1.4.2 Bagi Masyarakat

Penelitian ini dapat memberikan pengetahuan kepada masyarakat

dan keluarga balita melalui penyuluhan kesehatan tentang Hubungan

Determinan Lingkungan Fisik Rumah Terhadap Kejadian ISPA pada

balita.

1.4.3 Bagi Institusi

Penelitian ini dapat dijadikan acuan bagi yang ingin melakukan

penelitian serupa ditempat lain, ataupun sebagai dasar untuk

melakukan penelitian yang lebih rinci mengenai masalah yang sama.

1.5 Ruang Lingkup


10

Studi ini termasuk dalam ruang lingkup kesehatan masyarakat

peminatan kesehatan lingkungan.
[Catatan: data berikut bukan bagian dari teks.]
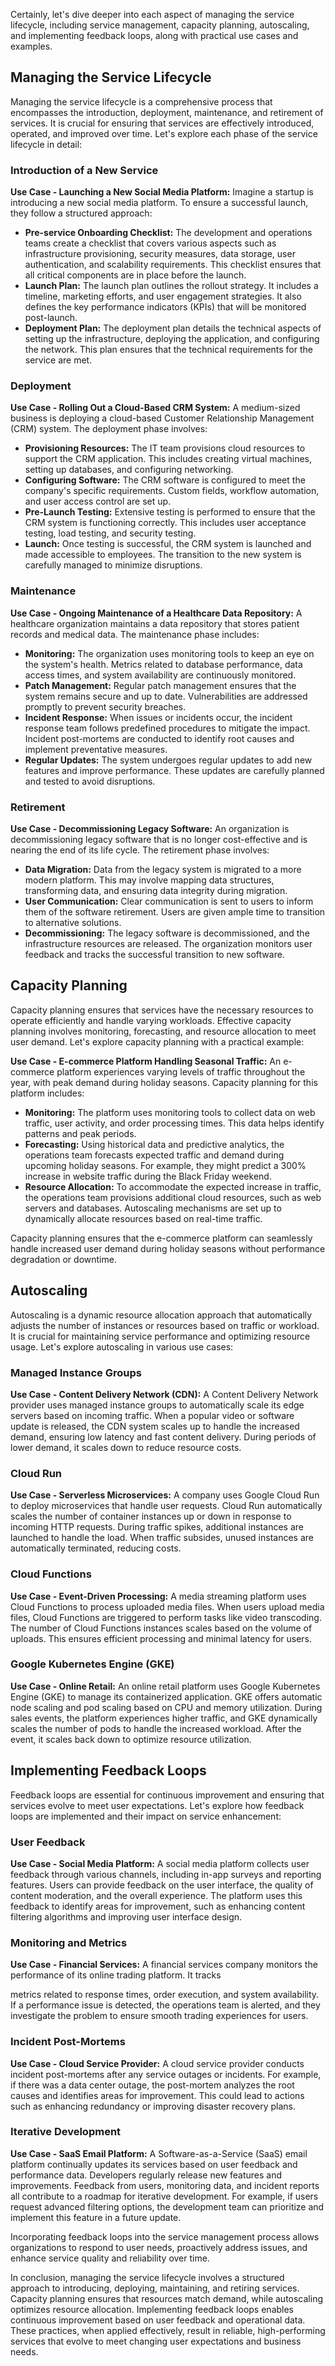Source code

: Certainly, let's dive deeper into each aspect of managing the service lifecycle, including service management, capacity planning, autoscaling, and implementing feedback loops, along with practical use cases and examples.

## Managing the Service Lifecycle

Managing the service lifecycle is a comprehensive process that encompasses the introduction, deployment, maintenance, and retirement of services. It is crucial for ensuring that services are effectively introduced, operated, and improved over time. Let's explore each phase of the service lifecycle in detail:

### Introduction of a New Service

**Use Case - Launching a New Social Media Platform:**
Imagine a startup is introducing a new social media platform. To ensure a successful launch, they follow a structured approach:
- **Pre-service Onboarding Checklist:** The development and operations teams create a checklist that covers various aspects such as infrastructure provisioning, security measures, data storage, user authentication, and scalability requirements. This checklist ensures that all critical components are in place before the launch.
- **Launch Plan:** The launch plan outlines the rollout strategy. It includes a timeline, marketing efforts, and user engagement strategies. It also defines the key performance indicators (KPIs) that will be monitored post-launch.
- **Deployment Plan:** The deployment plan details the technical aspects of setting up the infrastructure, deploying the application, and configuring the network. This plan ensures that the technical requirements for the service are met.

### Deployment

**Use Case - Rolling Out a Cloud-Based CRM System:**
A medium-sized business is deploying a cloud-based Customer Relationship Management (CRM) system. The deployment phase involves:
- **Provisioning Resources:** The IT team provisions cloud resources to support the CRM application. This includes creating virtual machines, setting up databases, and configuring networking.
- **Configuring Software:** The CRM software is configured to meet the company's specific requirements. Custom fields, workflow automation, and user access control are set up.
- **Pre-Launch Testing:** Extensive testing is performed to ensure that the CRM system is functioning correctly. This includes user acceptance testing, load testing, and security testing.
- **Launch:** Once testing is successful, the CRM system is launched and made accessible to employees. The transition to the new system is carefully managed to minimize disruptions.

### Maintenance

**Use Case - Ongoing Maintenance of a Healthcare Data Repository:**
A healthcare organization maintains a data repository that stores patient records and medical data. The maintenance phase includes:
- **Monitoring:** The organization uses monitoring tools to keep an eye on the system's health. Metrics related to database performance, data access times, and system availability are continuously monitored.
- **Patch Management:** Regular patch management ensures that the system remains secure and up to date. Vulnerabilities are addressed promptly to prevent security breaches.
- **Incident Response:** When issues or incidents occur, the incident response team follows predefined procedures to mitigate the impact. Incident post-mortems are conducted to identify root causes and implement preventative measures.
- **Regular Updates:** The system undergoes regular updates to add new features and improve performance. These updates are carefully planned and tested to avoid disruptions.

### Retirement

**Use Case - Decommissioning Legacy Software:**
An organization is decommissioning legacy software that is no longer cost-effective and is nearing the end of its life cycle. The retirement phase involves:
- **Data Migration:** Data from the legacy system is migrated to a more modern platform. This may involve mapping data structures, transforming data, and ensuring data integrity during migration.
- **User Communication:** Clear communication is sent to users to inform them of the software retirement. Users are given ample time to transition to alternative solutions.
- **Decommissioning:** The legacy software is decommissioned, and the infrastructure resources are released. The organization monitors user feedback and tracks the successful transition to new software.

## Capacity Planning

Capacity planning ensures that services have the necessary resources to operate efficiently and handle varying workloads. Effective capacity planning involves monitoring, forecasting, and resource allocation to meet user demand. Let's explore capacity planning with a practical example:

**Use Case - E-commerce Platform Handling Seasonal Traffic:**
An e-commerce platform experiences varying levels of traffic throughout the year, with peak demand during holiday seasons. Capacity planning for this platform includes:
- **Monitoring:** The platform uses monitoring tools to collect data on web traffic, user activity, and order processing times. This data helps identify patterns and peak periods.
- **Forecasting:** Using historical data and predictive analytics, the operations team forecasts expected traffic and demand during upcoming holiday seasons. For example, they might predict a 300% increase in website traffic during the Black Friday weekend.
- **Resource Allocation:** To accommodate the expected increase in traffic, the operations team provisions additional cloud resources, such as web servers and databases. Autoscaling mechanisms are set up to dynamically allocate resources based on real-time traffic.

Capacity planning ensures that the e-commerce platform can seamlessly handle increased user demand during holiday seasons without performance degradation or downtime.

## Autoscaling

Autoscaling is a dynamic resource allocation approach that automatically adjusts the number of instances or resources based on traffic or workload. It is crucial for maintaining service performance and optimizing resource usage. Let's explore autoscaling in various use cases:

### Managed Instance Groups

**Use Case - Content Delivery Network (CDN):**
A Content Delivery Network provider uses managed instance groups to automatically scale its edge servers based on incoming traffic. When a popular video or software update is released, the CDN system scales up to handle the increased demand, ensuring low latency and fast content delivery. During periods of lower demand, it scales down to reduce resource costs.

### Cloud Run

**Use Case - Serverless Microservices:**
A company uses Google Cloud Run to deploy microservices that handle user requests. Cloud Run automatically scales the number of container instances up or down in response to incoming HTTP requests. During traffic spikes, additional instances are launched to handle the load. When traffic subsides, unused instances are automatically terminated, reducing costs.

### Cloud Functions

**Use Case - Event-Driven Processing:**
A media streaming platform uses Cloud Functions to process uploaded media files. When users upload media files, Cloud Functions are triggered to perform tasks like video transcoding. The number of Cloud Functions instances scales based on the volume of uploads. This ensures efficient processing and minimal latency for users.

### Google Kubernetes Engine (GKE)

**Use Case - Online Retail:**
An online retail platform uses Google Kubernetes Engine (GKE) to manage its containerized application. GKE offers automatic node scaling and pod scaling based on CPU and memory utilization. During sales events, the platform experiences higher traffic, and GKE dynamically scales the number of pods to handle the increased workload. After the event, it scales back down to optimize resource utilization.

## Implementing Feedback Loops

Feedback loops are essential for continuous improvement and ensuring that services evolve to meet user expectations. Let's explore how feedback loops are implemented and their impact on service enhancement:

### User Feedback

**Use Case - Social Media Platform:**
A social media platform collects user feedback through various channels, including in-app surveys and reporting features. Users can provide feedback on the user interface, the quality of content moderation, and the overall experience. The platform uses this feedback to identify areas for improvement, such as enhancing content filtering algorithms and improving user interface design.

### Monitoring and Metrics

**Use Case - Financial Services:**
A financial services company monitors the performance of its online trading platform. It tracks

 metrics related to response times, order execution, and system availability. If a performance issue is detected, the operations team is alerted, and they investigate the problem to ensure smooth trading experiences for users.

### Incident Post-Mortems

**Use Case - Cloud Service Provider:**
A cloud service provider conducts incident post-mortems after any service outages or incidents. For example, if there was a data center outage, the post-mortem analyzes the root causes and identifies areas for improvement. This could lead to actions such as enhancing redundancy or improving disaster recovery plans.

### Iterative Development

**Use Case - SaaS Email Platform:**
A Software-as-a-Service (SaaS) email platform continually updates its services based on user feedback and performance data. Developers regularly release new features and improvements. Feedback from users, monitoring data, and incident reports all contribute to a roadmap for iterative development. For example, if users request advanced filtering options, the development team can prioritize and implement this feature in a future update.

Incorporating feedback loops into the service management process allows organizations to respond to user needs, proactively address issues, and enhance service quality and reliability over time.

In conclusion, managing the service lifecycle involves a structured approach to introducing, deploying, maintaining, and retiring services. Capacity planning ensures that resources match demand, while autoscaling optimizes resource allocation. Implementing feedback loops enables continuous improvement based on user feedback and operational data. These practices, when applied effectively, result in reliable, high-performing services that evolve to meet changing user expectations and business needs.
Penelitian dilakukan di Desa Gunung

Batu, Kecamatan Pulau Beringin Kabupaten OKU Selatan 2019 pada bulan

September 2019 yang bertujuan untuk mengetahui hubungan determinan

lingkungan fisik rumah terhadap ISPA pada Balita di Dusun Gunung Batu,

Kecamatan Pulau Beringin, Kabupaten OKU Selatan karena selalu ada

peningkatan angka ISPA di Puskesma Pulau Beringin. Dengan responden

Ibu balita yang terdapat di desa tersebut. Penelitian ini merupakan penelitian

kuantitatif dengan menggunakan pendekatan cross sectional. Variabel

dalam penelitian ini yaitu variabel dependen yaitu ISPA dan variable

independen yaitu faktor lingkungan fisik rumah (ventilasi, kepadatan

hunian, ventilasi dapur, jenis lantai rumah, jenis dinding rumah), dan faktor

sosial (pendidikan Ibu, pengetahuan Ibu, kebiasaan merokok dalam

keluarga, penggunaan obat nyamuk bakar, bahan bakar memasak). Data

yang digunakan yaitu dengan mengumpulkan data primer melalui

wawancara dengan kuisioner serta pengukuran. Pengolahan data

menggunakan Microsoft Excel dan SPSS.